You can read some of Dan’s quotes below – and check out the video interview to the right.

Dan said that the RAF’s esports association was set up after the RAF sent a small team to Insomnia62, and that ‘the response from players in the Air Force has been immense’.

“There’s an untapped need there,” Dan said. “It’s exploded in terms of size. It’s becoming a routine part of service life. The response to esports has been really positive, up and down the base of command.

“We hit 2% of the RAF in December 2019 and have more than 680 members now. Most bases have at least one member and some have upwards of 60 members on their teams now.

“We had 50 players at Insomnia65 as well as a small stand at the expo. We had a stage match against the army and ‘we annihilated them’, to quote the commentator on the day! But we played the Belong All Stars and the reverse happened there, so we still have work to do!”
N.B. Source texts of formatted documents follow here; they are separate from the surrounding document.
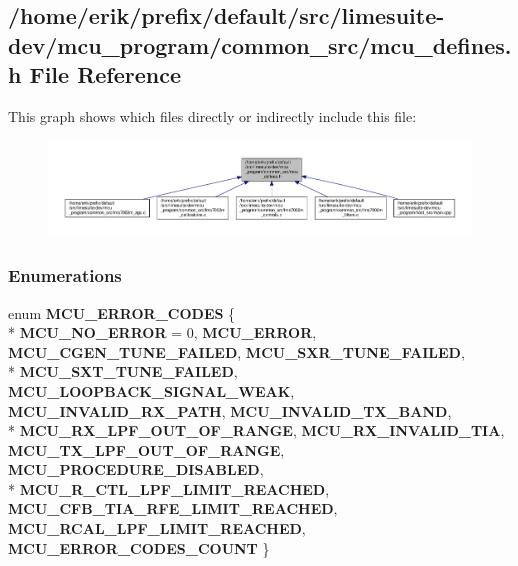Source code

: \subsection{/home/erik/prefix/default/src/limesuite-\/dev/mcu\+\_\+program/common\+\_\+src/mcu\+\_\+defines.h File Reference}
\label{mcu__defines_8h}
This graph shows which files directly or indirectly include this file\+:
\nopagebreak
\begin{figure}[H]
\begin{center}
\leavevmode
\includegraphics[width=350pt]{d7/d84/mcu__defines_8h__dep__incl}
\end{center}
\end{figure}
\subsubsection*{Enumerations}
\begin{DoxyCompactItemize}
\item 
enum {\bf M\+C\+U\+\_\+\+E\+R\+R\+O\+R\+\_\+\+C\+O\+D\+ES} \{ \\*
{\bf M\+C\+U\+\_\+\+N\+O\+\_\+\+E\+R\+R\+OR} = 0, 
{\bf M\+C\+U\+\_\+\+E\+R\+R\+OR}, 
{\bf M\+C\+U\+\_\+\+C\+G\+E\+N\+\_\+\+T\+U\+N\+E\+\_\+\+F\+A\+I\+L\+ED}, 
{\bf M\+C\+U\+\_\+\+S\+X\+R\+\_\+\+T\+U\+N\+E\+\_\+\+F\+A\+I\+L\+ED}, 
\\*
{\bf M\+C\+U\+\_\+\+S\+X\+T\+\_\+\+T\+U\+N\+E\+\_\+\+F\+A\+I\+L\+ED}, 
{\bf M\+C\+U\+\_\+\+L\+O\+O\+P\+B\+A\+C\+K\+\_\+\+S\+I\+G\+N\+A\+L\+\_\+\+W\+E\+AK}, 
{\bf M\+C\+U\+\_\+\+I\+N\+V\+A\+L\+I\+D\+\_\+\+R\+X\+\_\+\+P\+A\+TH}, 
{\bf M\+C\+U\+\_\+\+I\+N\+V\+A\+L\+I\+D\+\_\+\+T\+X\+\_\+\+B\+A\+ND}, 
\\*
{\bf M\+C\+U\+\_\+\+R\+X\+\_\+\+L\+P\+F\+\_\+\+O\+U\+T\+\_\+\+O\+F\+\_\+\+R\+A\+N\+GE}, 
{\bf M\+C\+U\+\_\+\+R\+X\+\_\+\+I\+N\+V\+A\+L\+I\+D\+\_\+\+T\+IA}, 
{\bf M\+C\+U\+\_\+\+T\+X\+\_\+\+L\+P\+F\+\_\+\+O\+U\+T\+\_\+\+O\+F\+\_\+\+R\+A\+N\+GE}, 
{\bf M\+C\+U\+\_\+\+P\+R\+O\+C\+E\+D\+U\+R\+E\+\_\+\+D\+I\+S\+A\+B\+L\+ED}, 
\\*
{\bf M\+C\+U\+\_\+\+R\+\_\+\+C\+T\+L\+\_\+\+L\+P\+F\+\_\+\+L\+I\+M\+I\+T\+\_\+\+R\+E\+A\+C\+H\+ED}, 
{\bf M\+C\+U\+\_\+\+C\+F\+B\+\_\+\+T\+I\+A\+\_\+\+R\+F\+E\+\_\+\+L\+I\+M\+I\+T\+\_\+\+R\+E\+A\+C\+H\+ED}, 
{\bf M\+C\+U\+\_\+\+R\+C\+A\+L\+\_\+\+L\+P\+F\+\_\+\+L\+I\+M\+I\+T\+\_\+\+R\+E\+A\+C\+H\+ED}, 
{\bf M\+C\+U\+\_\+\+E\+R\+R\+O\+R\+\_\+\+C\+O\+D\+E\+S\+\_\+\+C\+O\+U\+NT}
 \}
\end{DoxyCompactItemize}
The RAF opened a LAN gaming room in September 2019 at RAF Odiham, funded by the RAF Central Fund. It’s a 20-seat room with 12 PCs, 8 PS4s and Dan said it sees a ‘constant flow of people in and out, most nights of the week’.

 

“The response to esports has been really positive, up and down the base of command. And the response from players in the Air Force has been immense. We hit 2% of the RAF in December 2019 and have more than 680 members of our esports association now.”

 

The RAF has multiple teams, with more than 35 different games supported. They play everything from World of Warcraft to League of Legends, Clash Royale, Call of Duty, flight sims, Rocket League, Overwatch and more.

Dan also added that the RAF embraced esports because ‘it has a real community feel’.

“It helps train leadership, decision making, the ability to think well under pressure – these are all things that esports really helps,” he added.

In terms of what’s next for the RAF and esports in the future, Dan commented: “Seeing a multiplayer VR sport would be really interesting. And we have that technology, we have a lot of synthetic training. We’ve got a piece of equipment called Hado, it’s basically 3v3 VR dodgeball. We had a team who narrowly missed going to the world cup last year.

“We’re still in growth phase with a large uptake of players. By this time next year, I want each station to have a team and to raise our level of competition. I want top 4 at masters at Insomnia.

“Finally, I would like to give a good mention to the RAF Central Fund [for helping us with our esports activities].”